One being a patrician and the other a plebeian, there was every attempt made at Rome to stir up jealousies and dissensions between them; but both were much too noble and generous to be thus set one against the other; and when Fabius found how serious was the state of affairs in Etruria, he sent to Rome to entreat that Decius would come and act with him. ‘With him I shall never want forces, nor have too many enemies to deal with.’
The Gauls, since the time of Brennus, had so entirely settled in northern Italy, that it had acquired the name of Cisalpine Gaul, and they were as warlike as ever, while better armed and trained. The united armies of Gauls, Samnites, and their allies, together, are said to have amounted to 143,330 foot and 46,000 horse, and the Roman army consisted of four legions, 24,000 in all, with an unspecified number of horse.

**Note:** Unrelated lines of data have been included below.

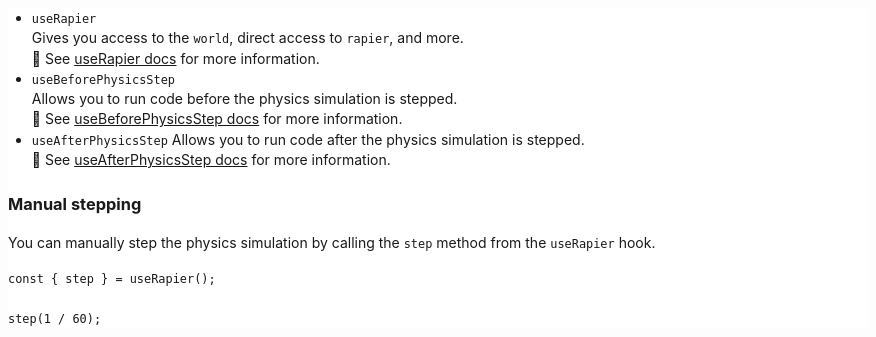 - `useRapier`  
  Gives you access to the `world`, direct access to `rapier`, and more.  
  🧩 See [useRapier docs](https://pmndrs.github.io/react-three-rapier/interfaces/RapierContext.html) for more information.
- `useBeforePhysicsStep`  
  Allows you to run code before the physics simulation is stepped.  
  🧩 See [useBeforePhysicsStep docs](https://pmndrs.github.io/react-three-rapier/functions/useBeforePhysicsStep.html) for more information.
- `useAfterPhysicsStep`
  Allows you to run code after the physics simulation is stepped.  
  🧩 See [useAfterPhysicsStep docs](https://pmndrs.github.io/react-three-rapier/functions/useAfterPhysicsStep.html) for more information.

### Manual stepping

You can manually step the physics simulation by calling the `step` method from the `useRapier` hook.

```tsx
const { step } = useRapier();

step(1 / 60);
```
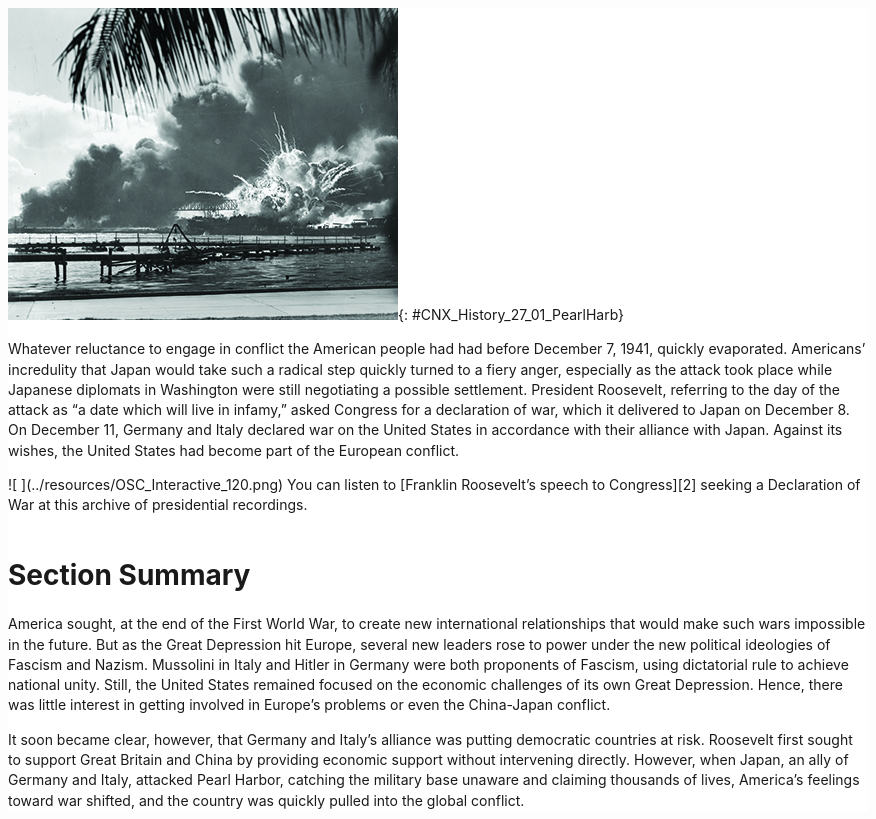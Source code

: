  ![A photograph shows a long dock with the USS Shaw exploding behind it. In the far background, massive billows of smoke are visible.](../resources/CNX_History_27_01_PearlHarb.jpg "This famous shot captured the explosion of the USS Shaw after the Japanese bombed Pearl Harbor. While American losses were significant, the Japanese lost only twenty-nine planes and five miniature submarines."){: #CNX_History_27_01_PearlHarb}

Whatever reluctance to engage in conflict the American people had had before December 7, 1941, quickly evaporated. Americans’ incredulity that Japan would take such a radical step quickly turned to a fiery anger, especially as the attack took place while Japanese diplomats in Washington were still negotiating a possible settlement. President Roosevelt, referring to the day of the attack as “a date which will live in infamy,” asked Congress for a declaration of war, which it delivered to Japan on December 8. On December 11, Germany and Italy declared war on the United States in accordance with their alliance with Japan. Against its wishes, the United States had become part of the European conflict.

<div data-type="note" data-has-label="true" class="note history click-and-explore" data-label="Click and Explore" markdown="1">
<span data-type="media" data-alt=" "> ![ ](../resources/OSC_Interactive_120.png) </span>
You can listen to [Franklin Roosevelt’s speech to Congress][2] seeking a Declaration of War at this archive of presidential recordings.

</div>

# Section Summary

America sought, at the end of the First World War, to create new international relationships that would make such wars impossible in the future. But as the Great Depression hit Europe, several new leaders rose to power under the new political ideologies of Fascism and Nazism. Mussolini in Italy and Hitler in Germany were both proponents of Fascism, using dictatorial rule to achieve national unity. Still, the United States remained focused on the economic challenges of its own Great Depression. Hence, there was little interest in getting involved in Europe’s problems or even the China-Japan conflict.

It soon became clear, however, that Germany and Italy’s alliance was putting democratic countries at risk. Roosevelt first sought to support Great Britain and China by providing economic support without intervening directly. However, when Japan, an ally of Germany and Italy, attacked Pearl Harbor, catching the military base unaware and claiming thousands of lives, America’s feelings toward war shifted, and the country was quickly pulled into the global conflict.


[1]: http://openstaxcollege.org/l/15BattleBrit
[2]: http://openstaxcollege.org/l/15FDRWar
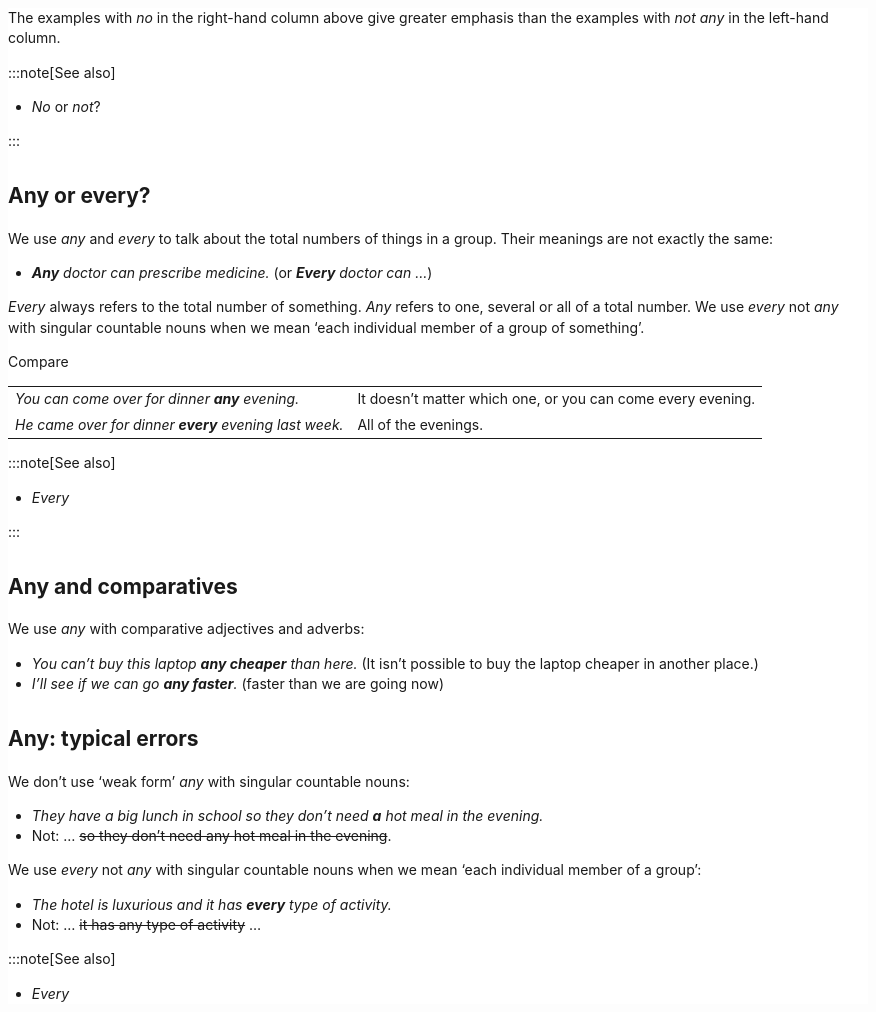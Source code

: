 The examples with *no* in the right-hand column above give greater emphasis than the examples with *not any* in the left-hand column.

:::note[See also]

- *No* or *not*?

:::

## Any or every?

We use *any* and *every* to talk about the total numbers of things in a group. Their meanings are not exactly the same:

- ***Any*** *doctor can prescribe medicine.* (or ***Every*** *doctor can …*)

*Every* always refers to the total number of something. *Any* refers to one, several or all of a total number. We use *every* not *any* with singular countable nouns when we mean ‘each individual member of a group of something’.

Compare

<table><tbody><tr valign="top"><td><i>You can come over for dinner </i><b><i>any</i></b><i> evening.</i></td><td>It doesn’t matter which one, or you can come every evening.</td></tr><tr valign="top"><td><i>He came over for dinner </i><b><i>every</i></b><i> evening last week.</i></td><td>All of the evenings.</td></tr></tbody></table>

:::note[See also]

- *Every*

:::

## Any and comparatives

We use *any* with comparative adjectives and adverbs:

- *You can’t buy this laptop **any cheaper** than here.* (It isn’t possible to buy the laptop cheaper in another place.)
- *I’ll see if we can go **any faster**.* (faster than we are going now)

## Any: typical errors

We don’t use ‘weak form’ *any* with singular countable nouns:

- *They have a big lunch in school so they don’t need **a** hot meal in the evening.*
- Not: … ~~so they don’t need any hot meal in the evening~~.

We use *every* not *any* with singular countable nouns when we mean ‘each individual member of a group’:

- *The hotel is luxurious and it has **every** type of activity.*
- Not: … ~~it has any type of activity~~ …

:::note[See also]

- *Every*
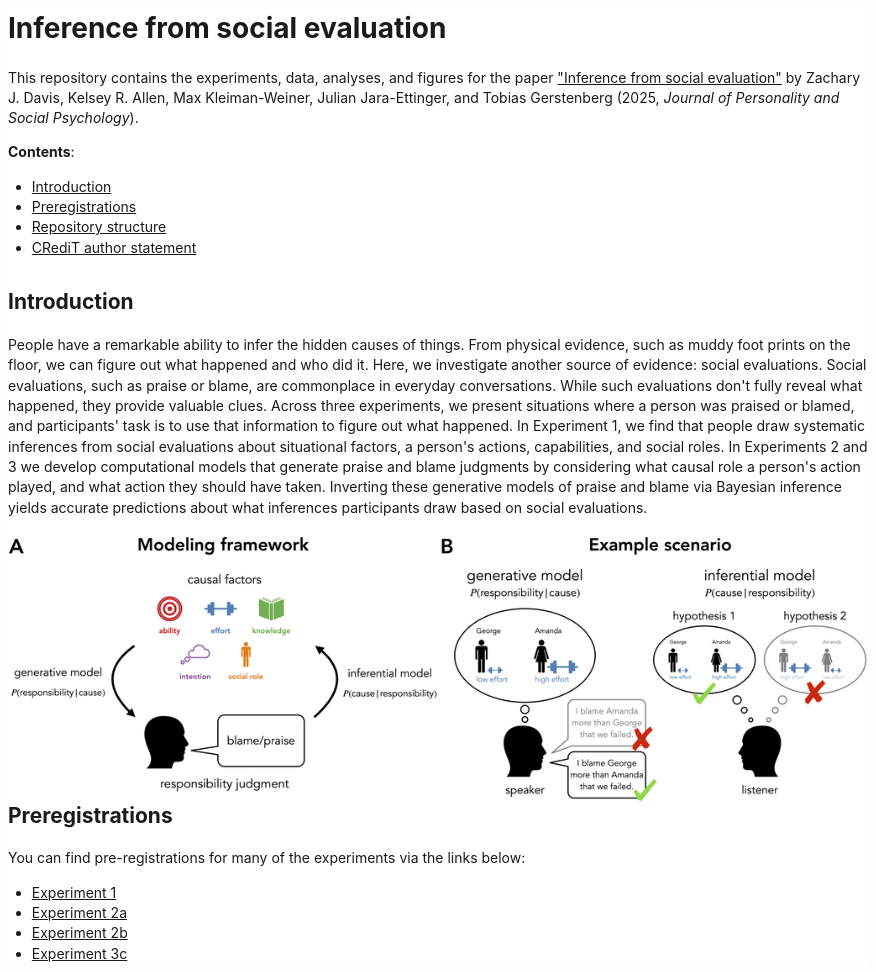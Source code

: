 # Inference from social evaluation

This repository contains the experiments, data, analyses, and figures for the paper ["Inference from social evaluation"](https://osf.io/preprints/psyarxiv/h9c5w?view_only=) by Zachary J. Davis, Kelsey R. Allen, Max Kleiman-Weiner, Julian Jara-Ettinger, and Tobias Gerstenberg (2025, _Journal of Personality and Social Psychology_).

__Contents__:

- [Introduction](#introduction)
- [Preregistrations](#preregistrations)
- [Repository structure](#repository-structure)
- [CRediT author statement](#credit-author-statement)

## Introduction

People have a remarkable ability to infer the hidden causes of things. From physical evidence, such as muddy foot prints on the floor, we can figure out what happened and who did it. Here, we investigate another source of evidence: social evaluations. Social evaluations, such as praise or blame, are commonplace in everyday conversations. While such evaluations don't fully reveal what happened, they provide valuable clues. Across three experiments, we present situations where a person was praised or blamed, and participants' task is to use that information to figure out what happened. In Experiment 1, we find that people draw systematic inferences from social evaluations about situational factors, a person's actions, capabilities, and social roles. In Experiments 2 and 3 we develop computational models that generate praise and blame judgments by considering what causal role a person's action played, and what action they should have taken. Inverting these generative models of praise and blame via Bayesian inference yields accurate predictions about what inferences participants draw based on social evaluations.

<img src="figures/diagrams/framework.jpg" width="100%" align="left">

## Preregistrations

You can find pre-registrations for many of the experiments via the links below: 

- [Experiment 1](https://osf.io/yrjd6)
- [Experiment 2a](https://osf.io/s9dqw)
- [Experiment 2b](https://osf.io/yz2nk)
- [Experiment 3c](https://osf.io/x37rj)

The place of battle was at Sentinum, and here for the first time the Gauls brought armed chariots into use,–probably the wicker chariots, with scythes in the midst of the clumsy wooden wheels, which were used by the Kelts in Britain two centuries later. It was the first time the Romans had encountered these barbarous vehicles; they were taken by surprise, the horses started, and could not be brought back to the charge, and the legions were mowed down like corn where the furious Gaul impelled his scythe. Decius shouted in vain, and tried to gather his men and lead them back; but the terror at this new mode of warfare had so mastered them, that they paid no attention to his call. Then, half in policy, half in superstition, he resolved to follow his father in his death. He called the chief priest, Marcus Livius, and standing on his javelin, went through the same formula of self-dedication, and in the like manner threw himself, alone and unarmed, in the midst of the enemy, among whom he soon fell, under many a savage stroke. The priest, himself a gallant soldier, called to the troops that their victory was now secured, and thoroughly believing him, they let him lead them back to the charge, and routed the Gauls; whilst Fabius so well did his part against the other nations, that the victory was complete, and 25,000 enemies were slain. So covered was the body of Decius by the corpses of his enemies, that all that day it could not be found; but on the next it was discovered, and Fabius, with a full heart, pronounced the funeral oration of the second Decius, who had willingly offered himself to turn the tide of battle in favor of his country. It was the last of such acts of dedication–the Romans became more learned and philosophical, and perhaps more reasonable; and yet, mistaken as was the object, it seems a falling off that, 200 years later, Cicero should not know who were the ‘nine gods’ of the Decii, and should regard their sacrifice as ‘heroic indeed, but unworthy of men of understanding’.